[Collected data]
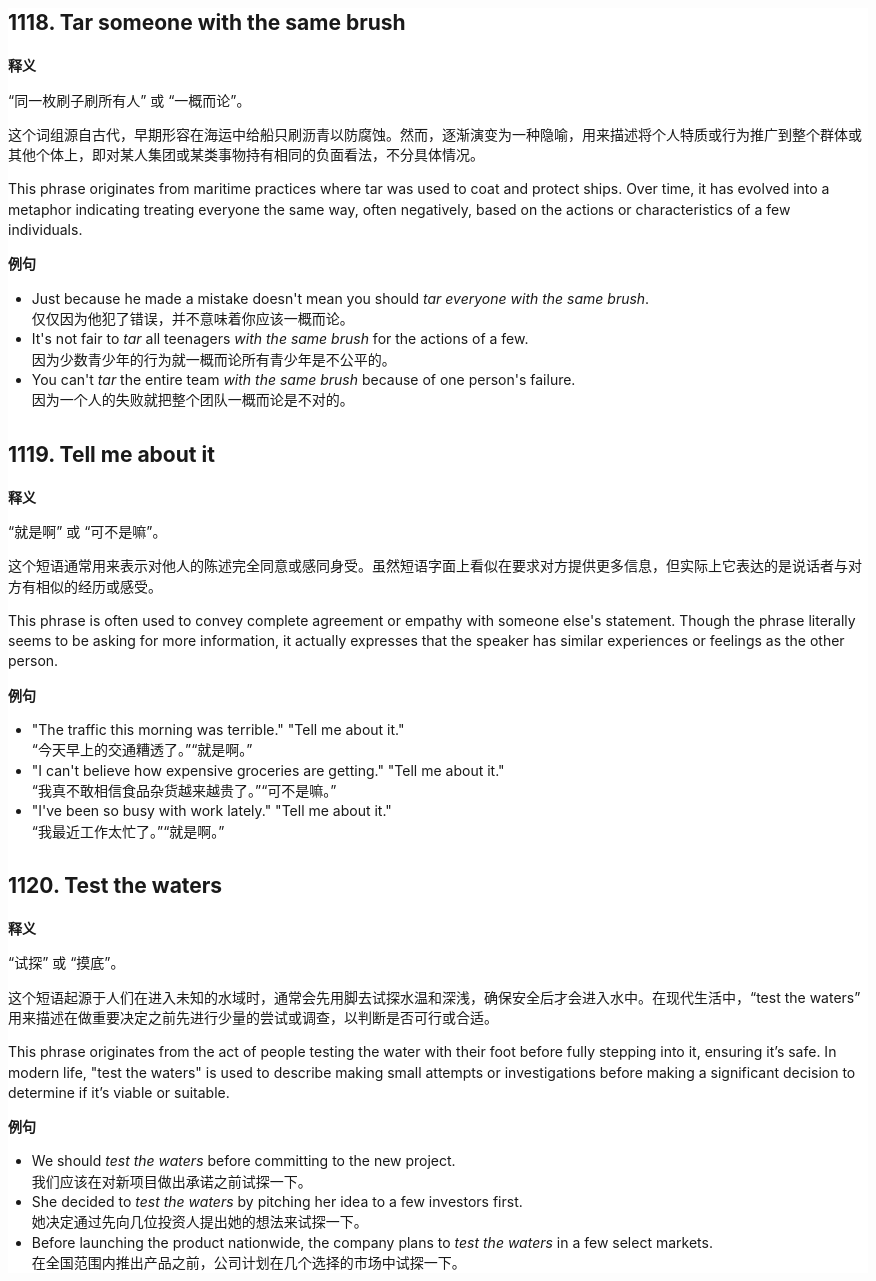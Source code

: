 ## 1118. Tar someone with the same brush

**释义**

“同一枚刷子刷所有人” 或 “一概而论”。

这个词组源自古代，早期形容在海运中给船只刷沥青以防腐蚀。然而，逐渐演变为一种隐喻，用来描述将个人特质或行为推广到整个群体或其他个体上，即对某人集团或某类事物持有相同的负面看法，不分具体情况。

This phrase originates from maritime practices where tar was used to coat and protect ships. Over time, it has evolved into a metaphor indicating treating everyone the same way, often negatively, based on the actions or characteristics of a few individuals.

**例句**

- Just because he made a mistake doesn't mean you should *tar everyone with the same brush*.<br/>仅仅因为他犯了错误，并不意味着你应该一概而论。
- It's not fair to *tar* all teenagers *with the same brush* for the actions of a few.<br/>因为少数青少年的行为就一概而论所有青少年是不公平的。
- You can't *tar* the entire team *with the same brush* because of one person's failure.<br/>因为一个人的失败就把整个团队一概而论是不对的。

## 1119. Tell me about it

**释义**

“就是啊” 或 “可不是嘛”。

这个短语通常用来表示对他人的陈述完全同意或感同身受。虽然短语字面上看似在要求对方提供更多信息，但实际上它表达的是说话者与对方有相似的经历或感受。

This phrase is often used to convey complete agreement or empathy with someone else's statement. Though the phrase literally seems to be asking for more information, it actually expresses that the speaker has similar experiences or feelings as the other person.

**例句**

- "The traffic this morning was terrible." "Tell me about it."<br/> “今天早上的交通糟透了。”“就是啊。” 
- "I can't believe how expensive groceries are getting." "Tell me about it."<br/> “我真不敢相信食品杂货越来越贵了。”“可不是嘛。” 
- "I've been so busy with work lately." "Tell me about it."<br/> “我最近工作太忙了。”“就是啊。” 

## 1120. Test the waters

**释义**

“试探” 或 “摸底”。

这个短语起源于人们在进入未知的水域时，通常会先用脚去试探水温和深浅，确保安全后才会进入水中。在现代生活中，“test the waters” 用来描述在做重要决定之前先进行少量的尝试或调查，以判断是否可行或合适。

This phrase originates from the act of people testing the water with their foot before fully stepping into it, ensuring it’s safe. In modern life, "test the waters" is used to describe making small attempts or investigations before making a significant decision to determine if it’s viable or suitable.

**例句**

- We should *test the waters* before committing to the new project.<br/>我们应该在对新项目做出承诺之前试探一下。
- She decided to *test the waters* by pitching her idea to a few investors first.<br/>她决定通过先向几位投资人提出她的想法来试探一下。
- Before launching the product nationwide, the company plans to *test the waters* in a few select markets.<br/>在全国范围内推出产品之前，公司计划在几个选择的市场中试探一下。
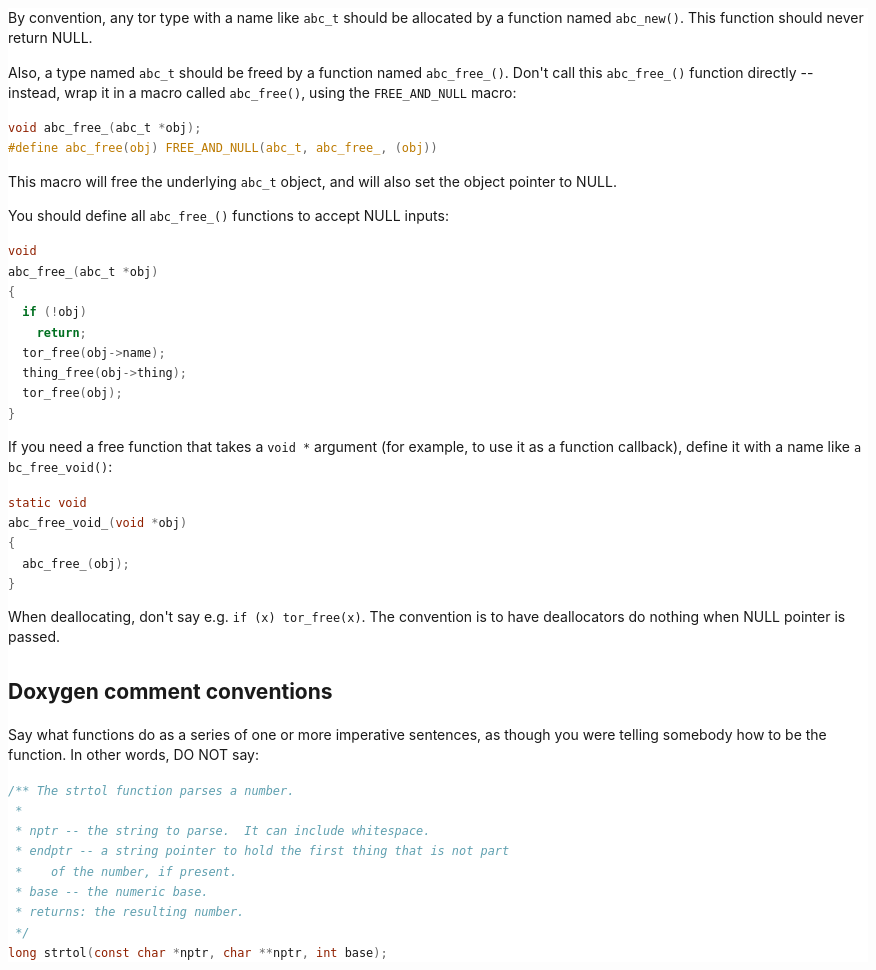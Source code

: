 By convention, any tor type with a name like `abc_t` should be allocated
by a function named `abc_new()`.  This function should never return
NULL.

Also, a type named `abc_t` should be freed by a function named `abc_free_()`.
Don't call this `abc_free_()` function directly -- instead, wrap it in a
macro called `abc_free()`, using the `FREE_AND_NULL` macro:

```c
void abc_free_(abc_t *obj);
#define abc_free(obj) FREE_AND_NULL(abc_t, abc_free_, (obj))
```

This macro will free the underlying `abc_t` object, and will also set
the object pointer to NULL.

You should define all `abc_free_()` functions to accept NULL inputs:

```c
void
abc_free_(abc_t *obj)
{
  if (!obj)
    return;
  tor_free(obj->name);
  thing_free(obj->thing);
  tor_free(obj);
}
```

If you need a free function that takes a `void *` argument (for example,
to use it as a function callback), define it with a name like
`abc_free_void()`:

```c
static void
abc_free_void_(void *obj)
{
  abc_free_(obj);
}
```

When deallocating, don't say e.g. `if (x) tor_free(x)`. The convention is to
have deallocators do nothing when NULL pointer is passed.

## Doxygen comment conventions

Say what functions do as a series of one or more imperative sentences, as
though you were telling somebody how to be the function.  In other words, DO
NOT say:

```c
/** The strtol function parses a number.
 *
 * nptr -- the string to parse.  It can include whitespace.
 * endptr -- a string pointer to hold the first thing that is not part
 *    of the number, if present.
 * base -- the numeric base.
 * returns: the resulting number.
 */
long strtol(const char *nptr, char **nptr, int base);
```
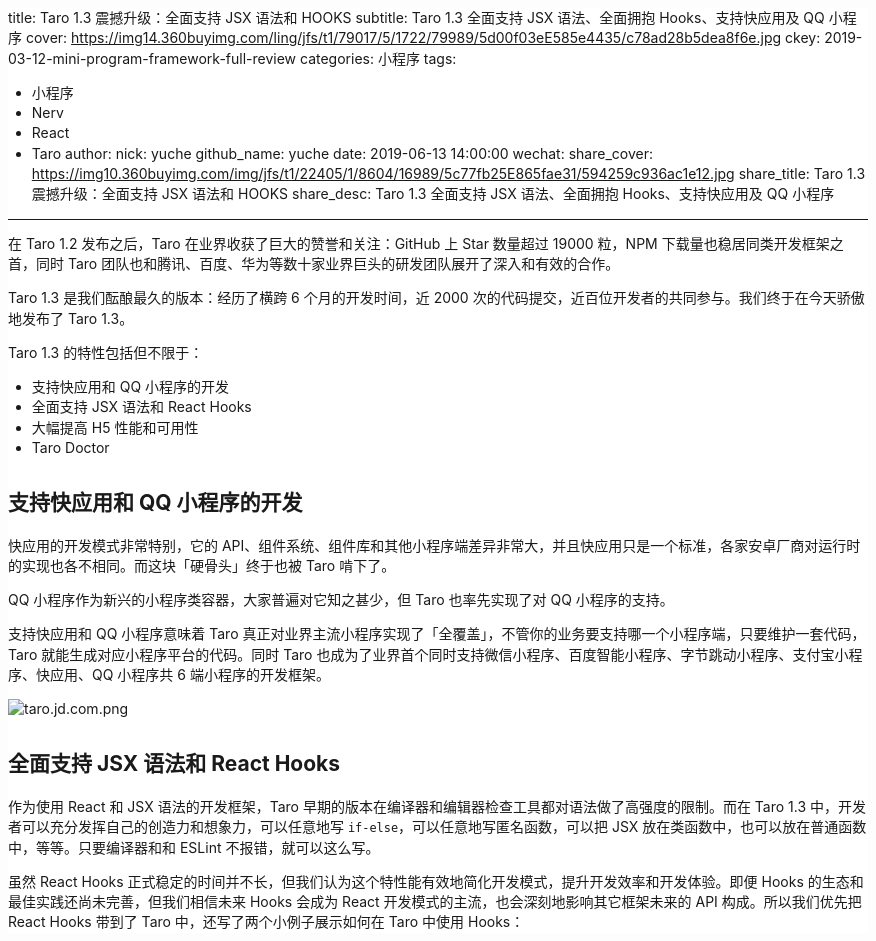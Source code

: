 title: Taro 1.3 震撼升级：全面支持 JSX 语法和 HOOKS
subtitle:  Taro 1.3 全面支持 JSX 语法、全面拥抱 Hooks、支持快应用及 QQ 小程序
cover: https://img14.360buyimg.com/ling/jfs/t1/79017/5/1722/79989/5d00f03eE585e4435/c78ad28b5dea8f6e.jpg
ckey: 2019-03-12-mini-program-framework-full-review
categories: 小程序
tags:
  - 小程序
  - Nerv
  - React
  - Taro
author:
  nick: yuche
  github_name: yuche
date: 2019-06-13 14:00:00
wechat:
    share_cover: https://img10.360buyimg.com/img/jfs/t1/22405/1/8604/16989/5c77fb25E865fae31/594259c936ac1e12.jpg
    share_title: Taro 1.3 震撼升级：全面支持 JSX 语法和 HOOKS
    share_desc: Taro 1.3 全面支持 JSX 语法、全面拥抱 Hooks、支持快应用及 QQ 小程序
---



在 Taro 1.2 发布之后，Taro 在业界收获了巨大的赞誉和关注：GitHub 上 Star 数量超过 19000 粒，NPM 下载量也稳居同类开发框架之首，同时 Taro 团队也和腾讯、百度、华为等数十家业界巨头的研发团队展开了深入和有效的合作。

Taro 1.3 是我们酝酿最久的版本：经历了横跨 6 个月的开发时间，近 2000 次的代码提交，近百位开发者的共同参与。我们终于在今天骄傲地发布了 Taro 1.3。

Taro 1.3 的特性包括但不限于：

* 支持快应用和 QQ 小程序的开发
* 全面支持 JSX 语法和 React Hooks
* 大幅提高 H5 性能和可用性
* Taro Doctor

## 支持快应用和 QQ 小程序的开发

快应用的开发模式非常特别，它的 API、组件系统、组件库和其他小程序端差异非常大，并且快应用只是一个标准，各家安卓厂商对运行时的实现也各不相同。而这块「硬骨头」终于也被 Taro 啃下了。

QQ 小程序作为新兴的小程序类容器，大家普遍对它知之甚少，但 Taro 也率先实现了对 QQ 小程序的支持。

支持快应用和 QQ 小程序意味着 Taro 真正对业界主流小程序实现了「全覆盖」，不管你的业务要支持哪一个小程序端，只要维护一套代码，Taro 就能生成对应小程序平台的代码。同时 Taro 也成为了业界首个同时支持微信小程序、百度智能小程序、字节跳动小程序、支付宝小程序、快应用、QQ 小程序共 6 端小程序的开发框架。

![taro.jd.com.png](https://i.loli.net/2019/06/12/5d00a06c3241c16517.png)

## 全面支持 JSX 语法和 React Hooks

作为使用 React 和 JSX 语法的开发框架，Taro 早期的版本在编译器和编辑器检查工具都对语法做了高强度的限制。而在 Taro 1.3 中，开发者可以充分发挥自己的创造力和想象力，可以任意地写 `if-else`，可以任意地写匿名函数，可以把 JSX 放在类函数中，也可以放在普通函数中，等等。只要编译器和和 ESLint 不报错，就可以这么写。

虽然 React Hooks 正式稳定的时间并不长，但我们认为这个特性能有效地简化开发模式，提升开发效率和开发体验。即便 Hooks 的生态和最佳实践还尚未完善，但我们相信未来 Hooks 会成为 React 开发模式的主流，也会深刻地影响其它框架未来的 API 构成。所以我们优先把 React Hooks 带到了 Taro 中，还写了两个小例子展示如何在 Taro 中使用 Hooks：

▶ [Task objective] Read the entries and pick out all lines that include the word "number".

▶ [Answer space]
/** The strtol function parses a number.
 *    of the number, if present.
 * returns: the resulting number.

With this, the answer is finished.